Le djihadisme, un fascisme suis generis... aux pieds d’argile

Le djihadisme est tout à fait autre chose. Se pose la question de ses caractéristiques fascistes, en tout cas pour ce qui relève de l’État islamique. Celui-ci est d’abord un État totalitaire écrasant toute velléité démocratique se réclamant du Printemps arabe. Cet État aux frontières floues et mouvantes a brisé l’ordre impérialiste moyen-oriental issu de la Première guerre mondiale. C’est un État guerrier de par son projet même, le Califat universel assis sur une interprétation rigoriste et tendancieuse de l’islam, imposé par la guerre dite djihad, contre la grande mais fragile et discordante coalition impérialiste sous direction des ÉU, sur la défensive depuis ses défaites irakienne et afghane.

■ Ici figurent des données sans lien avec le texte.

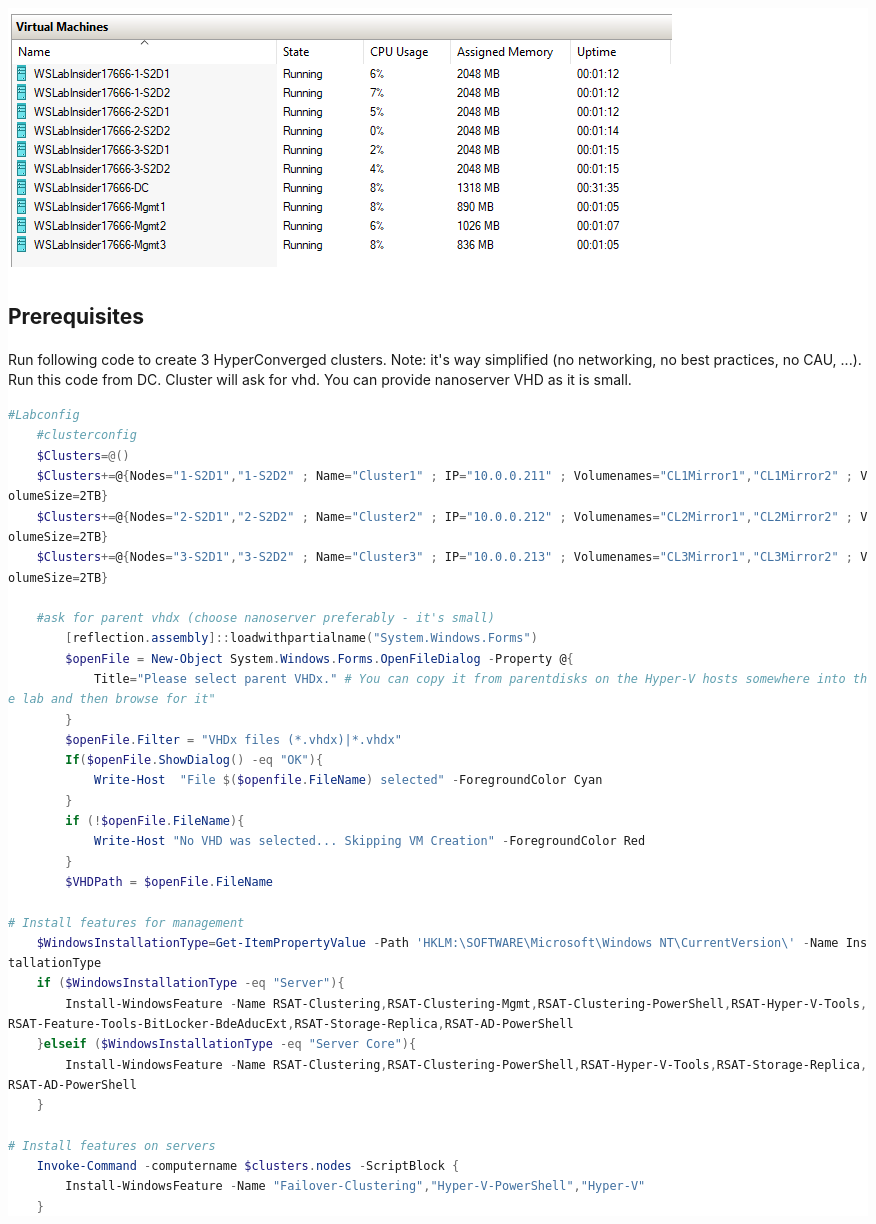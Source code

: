 ![](/Scenarios/S2D%20and%20Cluster%20Sets/Screenshots/VMs.png)

## Prerequisites

Run following code to create 3 HyperConverged clusters. Note: it's way simplified (no networking, no best practices, no CAU, ...). Run this code from DC. Cluster will ask for vhd. You can provide nanoserver VHD as it is small.

```PowerShell
#Labconfig
    #clusterconfig
    $Clusters=@()
    $Clusters+=@{Nodes="1-S2D1","1-S2D2" ; Name="Cluster1" ; IP="10.0.0.211" ; Volumenames="CL1Mirror1","CL1Mirror2" ; VolumeSize=2TB}
    $Clusters+=@{Nodes="2-S2D1","2-S2D2" ; Name="Cluster2" ; IP="10.0.0.212" ; Volumenames="CL2Mirror1","CL2Mirror2" ; VolumeSize=2TB}
    $Clusters+=@{Nodes="3-S2D1","3-S2D2" ; Name="Cluster3" ; IP="10.0.0.213" ; Volumenames="CL3Mirror1","CL3Mirror2" ; VolumeSize=2TB}

    #ask for parent vhdx (choose nanoserver preferably - it's small)
        [reflection.assembly]::loadwithpartialname("System.Windows.Forms")
        $openFile = New-Object System.Windows.Forms.OpenFileDialog -Property @{
            Title="Please select parent VHDx." # You can copy it from parentdisks on the Hyper-V hosts somewhere into the lab and then browse for it"
        }
        $openFile.Filter = "VHDx files (*.vhdx)|*.vhdx"
        If($openFile.ShowDialog() -eq "OK"){
            Write-Host  "File $($openfile.FileName) selected" -ForegroundColor Cyan
        }
        if (!$openFile.FileName){
            Write-Host "No VHD was selected... Skipping VM Creation" -ForegroundColor Red
        }
        $VHDPath = $openFile.FileName

# Install features for management
    $WindowsInstallationType=Get-ItemPropertyValue -Path 'HKLM:\SOFTWARE\Microsoft\Windows NT\CurrentVersion\' -Name InstallationType
    if ($WindowsInstallationType -eq "Server"){
        Install-WindowsFeature -Name RSAT-Clustering,RSAT-Clustering-Mgmt,RSAT-Clustering-PowerShell,RSAT-Hyper-V-Tools,RSAT-Feature-Tools-BitLocker-BdeAducExt,RSAT-Storage-Replica,RSAT-AD-PowerShell
    }elseif ($WindowsInstallationType -eq "Server Core"){
        Install-WindowsFeature -Name RSAT-Clustering,RSAT-Clustering-PowerShell,RSAT-Hyper-V-Tools,RSAT-Storage-Replica,RSAT-AD-PowerShell
    }

# Install features on servers
    Invoke-Command -computername $clusters.nodes -ScriptBlock {
        Install-WindowsFeature -Name "Failover-Clustering","Hyper-V-PowerShell","Hyper-V"
    }

```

Cet État compense sa grande faiblesse démographique, économique et en armements par une tactique terroriste habilement médiatisée ; par le zèle idéologique, jusqu’au sacrifice suicidaire des plus fanatisés, de ses fonctionnaires et surtout de ses combattants issus d’une petite bourgeoisie éduquée encadrant des éléments déclassés ; par le soutien d’une fraction fondamentaliste de la bourgeoisie moyen-orientale lui procurant financement et canaux de commercialisation ; par sa capacité à récupérer les armements de l’adversaire et surtout à les utiliser grâce à l’expertise militaire d’anciens officiers baathistes ; et par celle d’attaquer chez elle, y compris en mobilisant une cinquième colonne, son consumériste ventre mou civil.

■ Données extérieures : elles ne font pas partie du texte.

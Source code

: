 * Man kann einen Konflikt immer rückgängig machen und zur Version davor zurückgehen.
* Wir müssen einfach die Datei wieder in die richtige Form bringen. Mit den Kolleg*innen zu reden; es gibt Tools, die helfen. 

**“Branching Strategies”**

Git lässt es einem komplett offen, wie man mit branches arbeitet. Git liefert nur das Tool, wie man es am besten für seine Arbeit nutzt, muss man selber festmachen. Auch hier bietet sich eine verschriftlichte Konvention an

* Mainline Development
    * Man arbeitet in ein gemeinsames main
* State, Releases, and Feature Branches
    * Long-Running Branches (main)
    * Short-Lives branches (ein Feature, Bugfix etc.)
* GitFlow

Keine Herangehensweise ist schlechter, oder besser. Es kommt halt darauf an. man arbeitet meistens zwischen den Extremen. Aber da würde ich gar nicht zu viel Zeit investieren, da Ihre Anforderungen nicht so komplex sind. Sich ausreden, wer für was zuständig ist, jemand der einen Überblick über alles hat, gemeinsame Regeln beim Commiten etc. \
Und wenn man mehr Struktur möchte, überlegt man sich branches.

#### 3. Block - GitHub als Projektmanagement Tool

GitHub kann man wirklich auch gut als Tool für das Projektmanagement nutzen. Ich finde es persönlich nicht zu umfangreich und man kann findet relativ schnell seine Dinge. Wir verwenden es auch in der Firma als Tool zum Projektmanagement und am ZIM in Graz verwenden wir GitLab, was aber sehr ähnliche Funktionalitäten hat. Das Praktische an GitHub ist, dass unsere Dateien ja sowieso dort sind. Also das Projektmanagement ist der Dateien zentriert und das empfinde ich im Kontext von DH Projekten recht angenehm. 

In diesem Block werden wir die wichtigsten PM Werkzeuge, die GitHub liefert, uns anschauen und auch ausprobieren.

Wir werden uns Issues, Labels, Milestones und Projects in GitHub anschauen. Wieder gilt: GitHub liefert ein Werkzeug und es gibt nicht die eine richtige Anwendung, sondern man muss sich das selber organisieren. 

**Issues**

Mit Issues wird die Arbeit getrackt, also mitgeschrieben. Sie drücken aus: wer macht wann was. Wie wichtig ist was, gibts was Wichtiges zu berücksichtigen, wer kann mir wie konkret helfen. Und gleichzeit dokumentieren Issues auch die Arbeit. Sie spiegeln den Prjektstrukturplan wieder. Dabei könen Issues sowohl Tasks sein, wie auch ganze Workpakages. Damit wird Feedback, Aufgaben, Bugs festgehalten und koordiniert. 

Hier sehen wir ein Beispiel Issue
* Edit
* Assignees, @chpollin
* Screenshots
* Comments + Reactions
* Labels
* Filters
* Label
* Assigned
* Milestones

Cet État fasciste suis generis ne doit sa force relative qu’à la faiblesse de l’adversaire impérialiste qui a dû renoncé aux troupes au sol en faveur de recours à des alliés régionaux fondamentalistes peu fiables, même jouant double jeu, et d’appui à des gouvernements sectaires devant être soutenus à bout de bras. Comme le sectarisme des uns appelle le sectarisme des autres, la dynamique fondamentaliste et ethnique s’en trouve renforcée. D’autant plus les dit dommages collatéraux de la tactique militaire centrée sur le bombardement aérien, des puissances impérialistes comme de ses alliés régionaux, rajoute à la colère populaire déjà attisée par leurs politiques néolibérales jusqu’au capitalisme des copains (crony capitalism).

Le plus cocasse de cette macabre comédie des erreurs est que la coalition hétéroclite contre l’État islamique arrive malgré tout à le faire reculer quand elle combine bombardements et attaques au sol des forces armées irakiennes, syriennes et kurdes même sectaires. Encore plus quand elle le fait avec celles kurdes non sectaires appuyées par les faibles forces syriennes anti régime Assad. Celles-ci ont été les premières à remporter une victoire décisive à Kobané contre l’État islamique. Comme quoi l’État islamique est un pseudo géant aux pieds d’argile.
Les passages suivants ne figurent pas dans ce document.